I mostly, really like NY Times columnist Nicholas Kristof. His reporting is solid, he really cares about human rights and well-being, and generally his politics align with my own. But today he wrote a column called When Liberals Blew It that dives into a very difficult subject and threatens to reopen some (still unhealed) wounds in the America outside of fascism.
"Causation is difficult to tease from correlation."
Well, he's right about that. Causation is what scholars such as historians primarily concern themselves with. Journalists report facts in a timely, objective fashion and columnists try to give some context and meaning to events, but it takes a lot of time and research to get to the bottom of causation. When your life and livelihood are dedicated to following along with the tide of events you simply do not have the time to really understand the lines of causation. I am sure a serious commentator like Kristof tries very hard to fill in the blank spaces by researching scholarly work when he is able. I will return to this issue after presenting some of the information in his column.

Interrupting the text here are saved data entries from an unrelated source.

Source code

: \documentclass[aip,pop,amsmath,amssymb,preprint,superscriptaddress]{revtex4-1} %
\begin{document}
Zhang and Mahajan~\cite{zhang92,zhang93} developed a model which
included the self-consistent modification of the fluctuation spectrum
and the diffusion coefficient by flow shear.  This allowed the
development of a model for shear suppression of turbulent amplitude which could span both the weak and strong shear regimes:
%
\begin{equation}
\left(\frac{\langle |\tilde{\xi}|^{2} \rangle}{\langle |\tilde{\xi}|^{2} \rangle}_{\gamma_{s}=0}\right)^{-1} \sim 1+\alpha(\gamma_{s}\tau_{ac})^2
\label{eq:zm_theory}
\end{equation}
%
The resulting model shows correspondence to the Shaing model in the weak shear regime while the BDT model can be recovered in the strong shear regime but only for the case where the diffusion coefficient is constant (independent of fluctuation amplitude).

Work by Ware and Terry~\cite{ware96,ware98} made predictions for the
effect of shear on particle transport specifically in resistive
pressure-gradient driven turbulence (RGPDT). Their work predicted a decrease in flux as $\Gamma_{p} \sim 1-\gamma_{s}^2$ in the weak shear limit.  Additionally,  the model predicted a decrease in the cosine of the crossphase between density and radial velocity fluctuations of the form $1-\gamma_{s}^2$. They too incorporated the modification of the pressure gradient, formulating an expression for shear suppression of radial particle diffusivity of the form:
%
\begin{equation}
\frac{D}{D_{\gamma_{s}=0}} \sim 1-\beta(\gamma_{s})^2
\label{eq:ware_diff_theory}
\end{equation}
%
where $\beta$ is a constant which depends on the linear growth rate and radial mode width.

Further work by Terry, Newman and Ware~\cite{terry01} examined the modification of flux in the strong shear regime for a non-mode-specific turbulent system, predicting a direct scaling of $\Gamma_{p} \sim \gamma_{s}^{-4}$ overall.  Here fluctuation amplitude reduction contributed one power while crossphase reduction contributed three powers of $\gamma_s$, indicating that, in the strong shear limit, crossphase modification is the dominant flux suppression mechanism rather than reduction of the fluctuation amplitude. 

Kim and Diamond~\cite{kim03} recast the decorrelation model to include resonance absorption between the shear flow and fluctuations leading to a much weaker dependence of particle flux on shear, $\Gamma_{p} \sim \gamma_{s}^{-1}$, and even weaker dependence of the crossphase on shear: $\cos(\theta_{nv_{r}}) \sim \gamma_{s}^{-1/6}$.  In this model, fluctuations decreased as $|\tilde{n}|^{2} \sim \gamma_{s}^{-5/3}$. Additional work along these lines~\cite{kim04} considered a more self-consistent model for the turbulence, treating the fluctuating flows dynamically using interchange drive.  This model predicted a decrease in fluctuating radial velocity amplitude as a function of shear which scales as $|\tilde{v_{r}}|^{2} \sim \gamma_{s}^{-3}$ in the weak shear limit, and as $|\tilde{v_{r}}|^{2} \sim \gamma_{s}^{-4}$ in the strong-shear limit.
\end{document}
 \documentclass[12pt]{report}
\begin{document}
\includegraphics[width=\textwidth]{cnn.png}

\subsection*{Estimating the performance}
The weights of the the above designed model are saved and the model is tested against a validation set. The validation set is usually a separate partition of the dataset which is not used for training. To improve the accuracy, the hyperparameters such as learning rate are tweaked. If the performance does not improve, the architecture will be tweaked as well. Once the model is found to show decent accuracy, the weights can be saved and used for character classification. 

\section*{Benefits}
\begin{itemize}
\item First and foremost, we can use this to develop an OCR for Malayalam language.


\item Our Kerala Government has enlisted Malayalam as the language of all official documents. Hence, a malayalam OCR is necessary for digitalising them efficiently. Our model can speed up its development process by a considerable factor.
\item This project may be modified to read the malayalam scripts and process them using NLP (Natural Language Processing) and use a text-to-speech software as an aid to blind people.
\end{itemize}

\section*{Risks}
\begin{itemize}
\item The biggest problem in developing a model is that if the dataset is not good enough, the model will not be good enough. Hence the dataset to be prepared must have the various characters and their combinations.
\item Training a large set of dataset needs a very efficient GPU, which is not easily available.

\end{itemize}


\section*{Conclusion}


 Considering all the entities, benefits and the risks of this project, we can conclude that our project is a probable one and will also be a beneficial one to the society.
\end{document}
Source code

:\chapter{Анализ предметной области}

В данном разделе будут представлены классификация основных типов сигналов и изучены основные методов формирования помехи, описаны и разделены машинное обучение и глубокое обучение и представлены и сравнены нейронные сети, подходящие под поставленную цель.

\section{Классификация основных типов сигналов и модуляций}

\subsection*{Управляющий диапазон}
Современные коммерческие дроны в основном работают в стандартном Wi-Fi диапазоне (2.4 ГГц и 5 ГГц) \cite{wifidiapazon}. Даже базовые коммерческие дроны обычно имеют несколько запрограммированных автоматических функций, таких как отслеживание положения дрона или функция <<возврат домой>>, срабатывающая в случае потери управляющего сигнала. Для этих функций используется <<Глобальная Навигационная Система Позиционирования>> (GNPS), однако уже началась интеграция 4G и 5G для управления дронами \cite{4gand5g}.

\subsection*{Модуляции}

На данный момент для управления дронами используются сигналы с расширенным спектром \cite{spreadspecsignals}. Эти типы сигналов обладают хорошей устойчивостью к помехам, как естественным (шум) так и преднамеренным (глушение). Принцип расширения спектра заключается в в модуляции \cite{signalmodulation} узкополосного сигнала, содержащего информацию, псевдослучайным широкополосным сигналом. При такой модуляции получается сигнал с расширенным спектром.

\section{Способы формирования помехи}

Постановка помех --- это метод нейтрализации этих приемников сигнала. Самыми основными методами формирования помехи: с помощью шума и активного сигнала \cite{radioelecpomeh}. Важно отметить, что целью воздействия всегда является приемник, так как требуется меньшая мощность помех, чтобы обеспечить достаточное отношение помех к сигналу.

'Blowing it' refers to the backlash faced by Daniel Patrick Moynihan's report, on a subject he was actually a recognized scholarly expert in, in March, 1965 as part of the Johnson administration's Great Society program. Yes, it is always remembered as the statement on the breakdown of the African-American family but it was part of a real effort by the federal government to improve people's lives. Remember that? A time when government actually tried to address social problems? I know it sounds hard to believe in our age of rampant corruption and distrust, but it really did happen. The report is remembered as a moralizing, racist denunciation of the African-American community, blaming their poverty on absent fathers.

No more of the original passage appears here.